Vendredi 17 mai, une heure avant la sortie de son nouveau disque IGOR, Tyler, The Creator publie sur les réseaux sociaux un court texte d’avertissement faisant écho aux paroles de Yeezy : « Ne vous attendez pas à un album de rap, ne vous attendez pas à un album quelconque », prévient-il.
En prime, le kid de Los Angeles conseille d’écouter le projet d’une traite, dans l’ordre et sans distraction. Car IGOR est avant tout une histoire, l’histoire d’amour d’un sale gosse au cœur brisé avec un début, un milieu et une fin.

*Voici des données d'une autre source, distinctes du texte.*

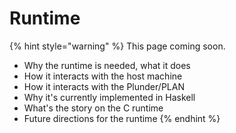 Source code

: # Runtime

{% hint style="warning" %}
This page coming soon.

* Why the runtime is needed, what it does
* How it interacts with the host machine
* How it interacts with the Plunder/PLAN
* Why it's currently implemented in Haskell
* What's the story on the C runtime
* Future directions for the runtime
{% endhint %}
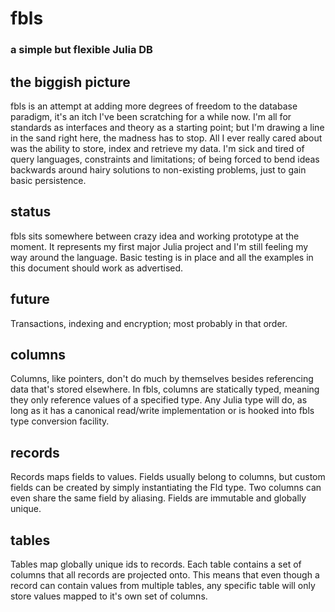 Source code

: # fbls
### a simple but flexible Julia DB

## the biggish picture
fbls is an attempt at adding more degrees of freedom to the database paradigm, it's an itch I've been scratching for a while now. I'm all for standards as interfaces and theory as a starting point; but I'm drawing a line in the sand right here, the madness has to stop. All I ever really cared about was the ability to store, index and retrieve my data. I'm sick and tired of query languages, constraints and limitations; of being forced to bend ideas backwards around hairy solutions to non-existing problems, just to gain basic persistence.

## status
fbls sits somewhere between crazy idea and working prototype at the moment. It represents my first major Julia project and I'm still feeling my way around the language. Basic testing is in place and all the examples in this document should work as advertised.

## future
Transactions, indexing and encryption; most probably in that order.

## columns
Columns, like pointers, don't do much by themselves besides referencing data that's stored elsewhere. In fbls, columns are statically typed, meaning they only reference values of a specified type. Any Julia type will do, as long as it has a canonical read/write implementation or is hooked into fbls type conversion facility.

## records
Records maps fields to values. Fields usually belong to columns, but custom fields can be created by simply instantiating the Fld type. Two columns can even share the same field by aliasing. Fields are immutable and globally unique.

## tables
Tables map globally unique ids to records. Each table contains a set of columns that all records are projected onto. This means that even though a record can contain values from multiple tables, any specific table will only store values mapped to it's own set of columns.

Tyler se confie d’emblée sur sa souffrance (les brillants Earfquake et I Think) et livre ses réflexions sur cet amour non partagé qui n’en finit pas de le hanter. Au fil de l’album, structuré par des aphorismes du comédien Jerrod Carmichael, le rappeur s’enfonce dans le déni puis sombre dans la folie (le jouissif New Magic Wand et ses envies de meurtre, qui renvoient aux délires de l’ex-leader d’Odd Future, période Bastard (2009) et Goblin (2011), avant de se résigner puis d’accepter sa condition (I Don’t Love You Anymore) avec un semblant d’espoir persistant (Are We Still Friends?).
La bande-son d’une idylle déchirante
IGOR n’est donc pas un album de rap. Encore moins un album quelconque, mais bien la bande-son d’une idylle déchirante. Ici, Tyler, The Creator rappelle une nouvelle fois sa passion pour les mélodies et les arrangements. Ses compositions décomplexées, où les claviers typés West Coast des 70’s règnent en maîtres, se sont affinées.
Le chant s’est substitué au flow et la voix apparaît presque constamment maquillée – un parti pris désormais récurrent chez le Californien depuis l’album Cherry Bomb (2015) et son brillant successeur Scum Fuck Flower Boy (2017).
A l’instar de son modèle absolu, Pharrell Williams, qui vient clore IGOR sur Are We Still Friends?, ou de Kanye West, qui apparaît quant à lui sur Puppet, Tyler Okonma revendique encore et toujours sa singularité. Dans la lignée de ces iconoclastes, il ne cesse de produire une musique sensible et authentique, qui continue de bousculer les codes du rap.
Avec son chef-d’œuvre 808s & Heartbreak, Yeezy relevait le défi d’envoyer bouler les attentes viriles du genre en laissant s’exprimer ses peines de cœur sous Auto-Tune. Dix ans après, Tyler, The Creator s’impose en digne héritier.